GIGABYTE G1 Assassin X58 Motherboard ReviewTue, Apr 19, 2011 - 12:00 AM
Final Thoughts and Conclusion
The GIGABYTE G1 Assassin X58 motherboard packed with features. In fact, I don’t think the could pack anything else on the board than they already did. In order to fit everything that they did, GIGABYTE had to move away from the standard ATX form factor and increase the size of the board to a XL-ATX form factor. The XL-ATX form factor measures 34.5cm x 26.3cm, opposed to the Standard ATX form factor which measures 30.5cm x 24.4cm. The increase in the form factor size gave GIGABYTE an additional 163.15 square centimeters. That’s a gain of 21.9% in the total real estate on the PCB for all of the added features.
Despite the increased real estate on the PCB of the GIGABYTE G1 Assassin X58 motherboard, GIGABYTE managed to fill it with features. One of the features of the GIGABYTE G1 Assassin that was squeezed onto the board is the Bigfoot Networks Killer E2100 NIC. The Bigfoot Networks Killer E2100 NIC offers quite a few features that we didn’t get test today. The Killer E2100 features a dedicated Network Processing Unit and 1Gb of DDR2 Memory. The NPU and dedicated memory are supposed to offload network traffic from the CPU. Our testing didn’t seem to show that, we also weren’t running a game for our testing though. In our NTTTCP testing the CPU had an average usage of 4.18%, which was in the middle of the pack of our boards.

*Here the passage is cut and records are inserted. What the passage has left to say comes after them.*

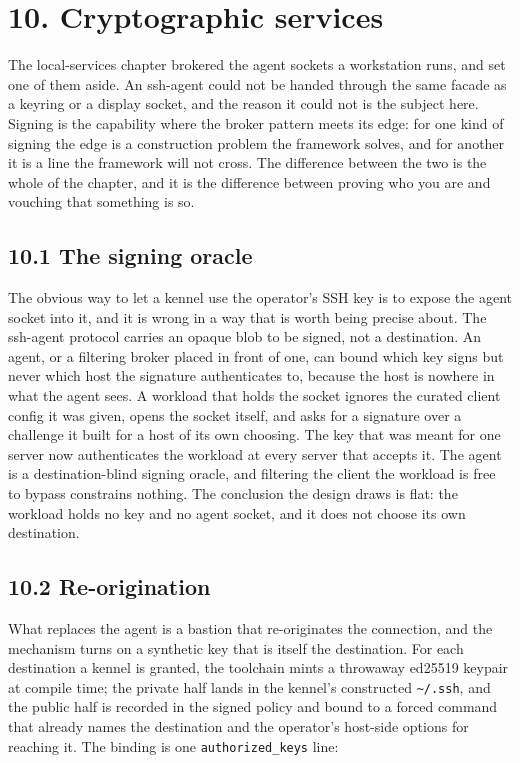 \hypertarget{cryptographic-services}{%
\chapter{10. Cryptographic services}\label{cryptographic-services}}

The local-services chapter brokered the agent sockets a workstation
runs, and set one of them aside. An ssh-agent could not be handed
through the same facade as a keyring or a display socket, and the reason
it could not is the subject here. Signing is the capability where the
broker pattern meets its edge: for one kind of signing the edge is a
construction problem the framework solves, and for another it is a line
the framework will not cross. The difference between the two is the
whole of the chapter, and it is the difference between proving who you
are and vouching that something is so.

\hypertarget{the-signing-oracle}{%
\section{10.1 The signing oracle}\label{the-signing-oracle}}

The obvious way to let a kennel use the operator's SSH key is to expose
the agent socket into it, and it is wrong in a way that is worth being
precise about. The ssh-agent protocol carries an opaque blob to be
signed, not a destination. An agent, or a filtering broker placed in
front of one, can bound which key signs but never which host the
signature authenticates to, because the host is nowhere in what the
agent sees. A workload that holds the socket ignores the curated client
config it was given, opens the socket itself, and asks for a signature
over a challenge it built for a host of its own choosing. The key that
was meant for one server now authenticates the workload at every server
that accepts it. The agent is a destination-blind signing oracle, and
filtering the client the workload is free to bypass constrains nothing.
The conclusion the design draws is flat: the workload holds no key and
no agent socket, and it does not choose its own destination.

\hypertarget{re-origination}{%
\section{10.2 Re-origination}\label{re-origination}}

What replaces the agent is a bastion that re-originates the connection,
and the mechanism turns on a synthetic key that is itself the
destination. For each destination a kennel is granted, the toolchain
mints a throwaway ed25519 keypair at compile time; the private half
lands in the kennel's constructed \texttt{\textasciitilde{}/.ssh}, and
the public half is recorded in the signed policy and bound to a forced
command that already names the destination and the operator's host-side
options for reaching it. The binding is one \texttt{authorized\_keys}
line:

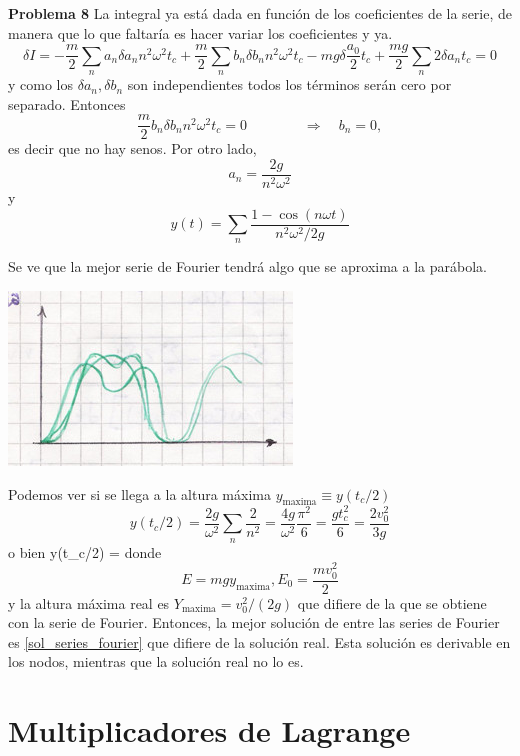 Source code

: \documentclass[10pt,oneside]{CBFT_book}
\begin{document}
\begin{ejemplo}{\bf Problema 8}
La integral ya está dada en función de los coeficientes de la serie, de manera que lo que faltaría es hacer variar los coeficientes y ya.
\[
	\delta I = - \frac m 2 \sum_n a_n \delta a_n n^2 \omega^2 t_c + \frac m 2 \sum_n b_n \delta b_n n^2 \omega^2 t_c -
	m g \delta \frac {a_0} 2 t_c + \frac{mg }{2} \sum_n 2 \delta a_n t_c = 0
\]
y como los $\delta a_n, \delta b_n$ son independientes todos los términos serán cero por separado.
Entonces
\[
	\frac m 2 b_n \delta b_n n^2 \omega^2 t_c = 0 \qquad \qquad \Rightarrow \quad b_n= 0,
\]
es decir que no hay senos. Por otro lado,
\[
	a_n  = \frac {2g}{n^2\omega^2}
\]
y
\[
	y(t) = \sum_n \frac{1-\cos(n\omega t)}{n^2\omega^2/2g}
\]

Se ve que la mejor serie de Fourier tendrá algo que se aproxima a la parábola.

\includegraphics[scale=0.3]{images/fig_mc_fourier_3.jpg}

Podemos ver si se llega a la altura máxima $y_\text{maxima} \equiv y(t_c/2)$
\[
	y(t_c/2) = \frac{2g}{\omega^2}\sum_n \frac{2}{n^2} = \frac{4g}{\omega^2}\frac{\pi^2}{6} = \frac{gt_c^2}{6} = \frac{2v_0^2}{3g}
\]
o bien 
\be
	y(t_c/2) = 
	\label{sol_series_fourier}
\ee
donde 
\[
	E = mgy_\text{maxima}, E_0 = \frac{mv_0^2}{2}
\]
y la altura máxima real es $Y_\text{maxima} = v_0^2/(2g)$ que difiere de la que se obtiene con la serie de Fourier.
Entonces, la mejor solución de entre las series de Fourier es \eqref{sol_series_fourier} que difiere de la solución real.
Esta solución es derivable en los nodos, mientras que la solución real no lo es.
\end{ejemplo}

\section{Multiplicadores de Lagrange}
\end{document}
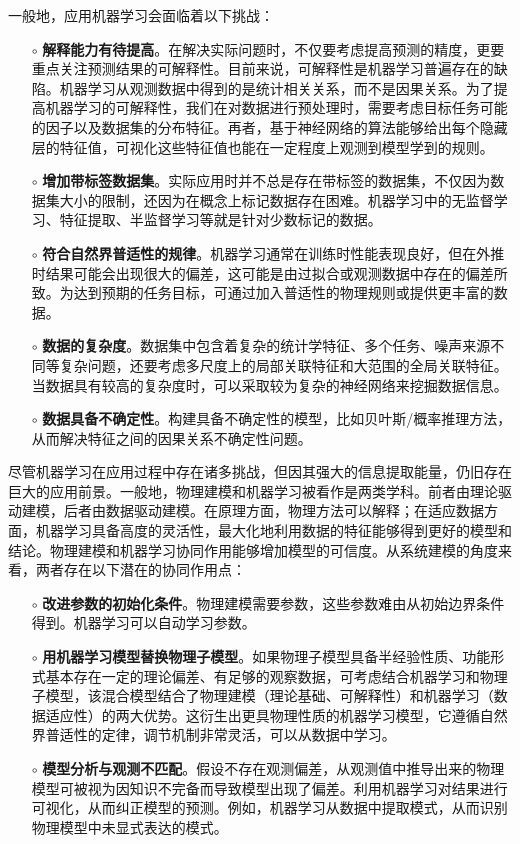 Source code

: 一般地，应用机器学习会面临着以下挑战：
\begin{enumerate}
  \item[$\circ$] \textbf{解释能力有待提高}。在解决实际问题时，不仅要考虑提高预测的精度，更要重点关注预测结果的可解释性。目前来说，可解释性是机器学习普遍存在的缺陷\citep{montavon2018methods}。机器学习从观测数据中得到的是统计相关关系，而不是因果关系\citep{runge2015identifying,reichstein2019deep}。为了提高机器学习的可解释性，我们在对数据进行预处理时，需要考虑目标任务可能的因子以及数据集的分布特征。再者，基于神经网络的算法能够给出每个隐藏层的特征值，可视化这些特征值也能在一定程度上观测到模型学到的规则。
  \item[$\circ$] \textbf{增加带标签数据集}。实际应用时并不总是存在带标签的数据集，不仅因为数据集大小的限制，还因为在概念上标记数据存在困难。机器学习中的无监督学习、特征提取、半监督学习等就是针对少数标记的数据\citep{goodfellow2014generative}。
  \item[$\circ$] \textbf{符合自然界普适性的规律}。机器学习通常在训练时性能表现良好，但在外推时结果可能会出现很大的偏差，这可能是由过拟合或观测数据中存在的偏差所致\citep{friedlingstein2014uncertainties}。为达到预期的任务目标，可通过加入普适性的物理规则或提供更丰富的数据。
  \item[$\circ$] \textbf{数据的复杂度}。数据集中包含着复杂的统计学特征、多个任务、噪声来源不同等复杂问题，还要考虑多尺度上的局部关联特征和大范围的全局关联特征。当数据具有较高的复杂度时，可以采取较为复杂的神经网络来挖掘数据信息。
  \item[$\circ$] \textbf{数据具备不确定性}。构建具备不确定性的模型，比如贝叶斯/概率推理方法，从而解决特征之间的因果关系不确定性问题\citep{ghahramani2015probabilistic}。
\end{enumerate}

尽管机器学习在应用过程中存在诸多挑战，但因其强大的信息提取能量，仍旧存在巨大的应用前景。一般地，物理建模和机器学习被看作是两类学科。前者由理论驱动建模，后者由数据驱动建模。在原理方面，物理方法可以解释；在适应数据方面，机器学习具备高度的灵活性，最大化地利用数据的特征能够得到更好的模型和结论。物理建模和机器学习协同作用能够增加模型的可信度\citep{karpatne2017theory,camps2018physics,karpatne2017physics}。从系统建模的角度来看，两者存在以下潜在的协同作用点：
\begin{enumerate}
  \item[$\circ$] \textbf{改进参数的初始化条件}。物理建模需要参数，这些参数难由从初始边界条件得到。机器学习可以自动学习参数。
  \item[$\circ$] \textbf{用机器学习模型替换物理子模型}。如果物理子模型具备半经验性质、功能形式基本存在一定的理论偏差、有足够的观察数据，可考虑结合机器学习和物理子模型，该混合模型结合了物理建模（理论基础、可解释性）和机器学习（数据适应性）的两大优势。这衍生出更具物理性质的机器学习模型，它遵循自然界普适性的定律，调节机制非常灵活，可以从数据中学习。
  \item[$\circ$] \textbf{模型分析与观测不匹配}。假设不存在观测偏差，从观测值中推导出来的物理模型可被视为因知识不完备而导致模型出现了偏差。利用机器学习对结果进行可视化，从而纠正模型的预测。例如，机器学习从数据中提取模式，从而识别物理模型中未显式表达的模式。
\end{enumerate}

Another key feature of the GIGABYTE G1 Assassin X58 motherboard that was shoe horned onto the PCB is the Creative Soundblaster X-Fi Digital Audio Processor (20K2). The Creative Soundblaster X-Fi Digital Audio Processor features EAX Advanced HD 5.0, Dolby digital live encoding, and DTS Connect. Features like these aren’t available on your run of the mill onboard audio chip. Testing the Creative Soundblaster X-Fi Digital Audio Processor with Rightmark Audio Analyzer show’s an improvement in quality over the Realtek ALC 892 chipset found on most of the boards we have tested. The software available for the Creative Soundblaster on the GIGABYTE G1 Assassin, is part of what is going to separate the GIGABYTE G1 Assassin from the rest of the pack.
Our performance testing of the GIGABYTE G1 Assassin X58 motherboard doesn’t show the GIGABYTE G1 Assassin standing out from the crowd. To be fair though, there is only so much that a motherboard can do for performance when we are running at default settings. Once we got into overclocking with the GIGABYTE G1 Assassin is where things started to get fun. Unfortunately, we were limited by heat, and time in our Intel Core i7 950. Pushing 95-96 degrees Celsius is risky business, otherwise we would have been likely to hit the 4.4-4.5GHz mark with our processor.

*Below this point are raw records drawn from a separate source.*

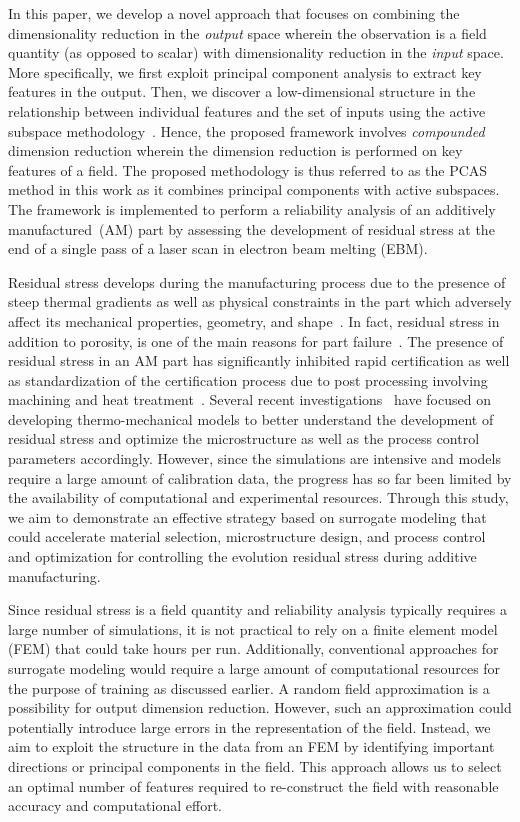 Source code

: In this paper, we develop a novel approach that focuses on combining the dimensionality reduction in the \textit{output}
space wherein the observation is a field quantity (as opposed to scalar) with dimensionality reduction in the \textit{input} 
space. More specifically, we first exploit principal component analysis to extract key features in the output. Then, we 
discover a 
low-dimensional structure in the relationship between individual features and the set of inputs using the active
subspace methodology~\cite{Constantine:2015}. Hence, the proposed framework involves \textit{compounded} dimension
reduction wherein the dimension reduction is performed on key features of a field. The proposed methodology is
thus referred to as the PCAS method in this work as it combines principal components with active subspaces.
The framework is implemented to
perform a reliability analysis of an additively manufactured~(AM) part by assessing the development of residual stress
at the end of a single pass of a laser scan in electron beam melting (EBM). 

Residual stress develops during the manufacturing process due to the presence of steep thermal gradients as
well as physical constraints in the part which adversely affect its mechanical properties, geometry, and 
shape~\cite{Withers:2001,Mercelis:2006,Hofmann:2014}. 
In fact, residual stress in addition to porosity, is one of the main reasons for 
part failure~\cite{Kim:2018}. The presence of residual stress in an AM part has significantly 
inhibited rapid certification as well as standardization of the certification process
due to post processing involving machining and heat treatment~\cite{Shiomi:2004}.
Several recent investigations~\cite{Vastola:2016,Hodge:2016,Williams:2018}
have focused on developing thermo-mechanical
models to better understand the development of residual stress and optimize the microstructure as well as
the process control parameters accordingly. However, since the simulations are intensive and models require a 
large amount of calibration data, the progress has so far been limited by the availability
of computational and experimental resources. Through this study, we aim to demonstrate an effective strategy
based on surrogate modeling that could accelerate material selection, microstructure design, and
process control and optimization for controlling the evolution residual stress during additive manufacturing. 

Since residual
stress is a field quantity and reliability analysis typically requires a large number of simulations, it is not practical
to rely on a finite element model (FEM) that could take hours per run. Additionally, conventional approaches for surrogate
modeling would require a large amount of computational resources for the purpose of training as discussed earlier.
 A random field approximation is a possibility for
output dimension reduction. However, such an approximation could potentially introduce large errors in the  
representation of the field. Instead, we aim to exploit the structure in the data from an FEM by identifying important 
directions or principal components in the field. This approach allows us to select an optimal number of 
features required to re-construct the field with reasonable accuracy and computational effort. 


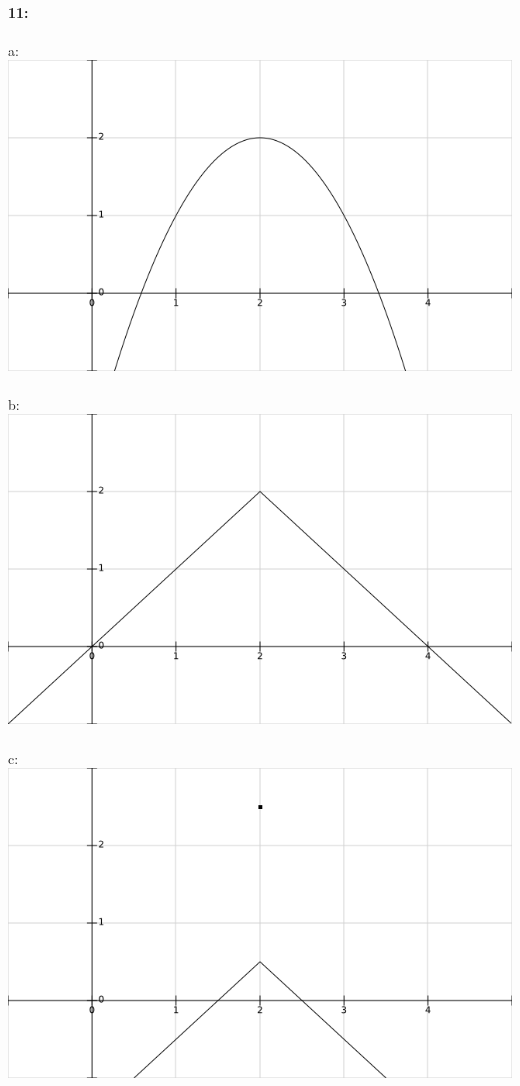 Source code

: \documentclass[12pt]{article}
\begin{document}
    \paragraph*{11:\\} 
        a:\\ \includegraphics[scale=.333]{graph11a.png}\\\\
        b:\\ \includegraphics[scale=.333]{graph11b.png}\\\\
        c:\\ \includegraphics[scale=.333]{graph11c.png}\\\\
\end{document}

I really like the concept behind the GIGABYTE G1 Killer series of motherboards. The issue I have though, is that it is an Intel X58 motherboard. It’s still a strong system if you are already using it, but if I were to be building a new system, an Intel X58 system wouldn’t be my first choice. Our Intel Core i5 2500K processor in the Intel P67 motherboards was giving the i7 950 a solid run for the money. If GIGABYTE had release the G1 Killer series of motherboards in the Intel P67 chipset I think it would have been a better move on their part. Please don’t mistake this for knocking the board, the board was great, just a little late. Perhaps GIGABYTE will release another version of the G1 Killer Series motherboards for the up and coming Intel Z68 chipset, or for Socket R later this year.
Like all but GIGABYTE’s Micro ITX motherboards, the GIGABYTE G1 Assassin carries a three year warranty from the date of manufacture. With all of the features that the GIGABYTE G1 Assassin carries, it’s no surprise that it carries a hefty price tag as well. The GIGABYTE G1 Assassin can be found online for $509.99 plus $10.60 for shipping. Currently there is a $20 mail-in rebate card available, so that brings the overall price down to $500.59. As you can see, it’s on the pricey side, If you were to subtract the cost of the Killer NIC and the Creative Soundblaster X-Fi, the price would be in the realm of $300-$350. If you planned on upgrading the audio and installing a Killer E2100 NIC, you may just come out ahead since you won’t be taking up space in your expansion slots. It can’t do Quad-SLI, but it can do pretty much everything else!
Legit Bottom Line: If you happen to be building an Intel X58 system and plan on upgrading the audio and installing a Killer E2100 NIC, the GIGABYTE G1 Assassin may just fill your needs perfectly!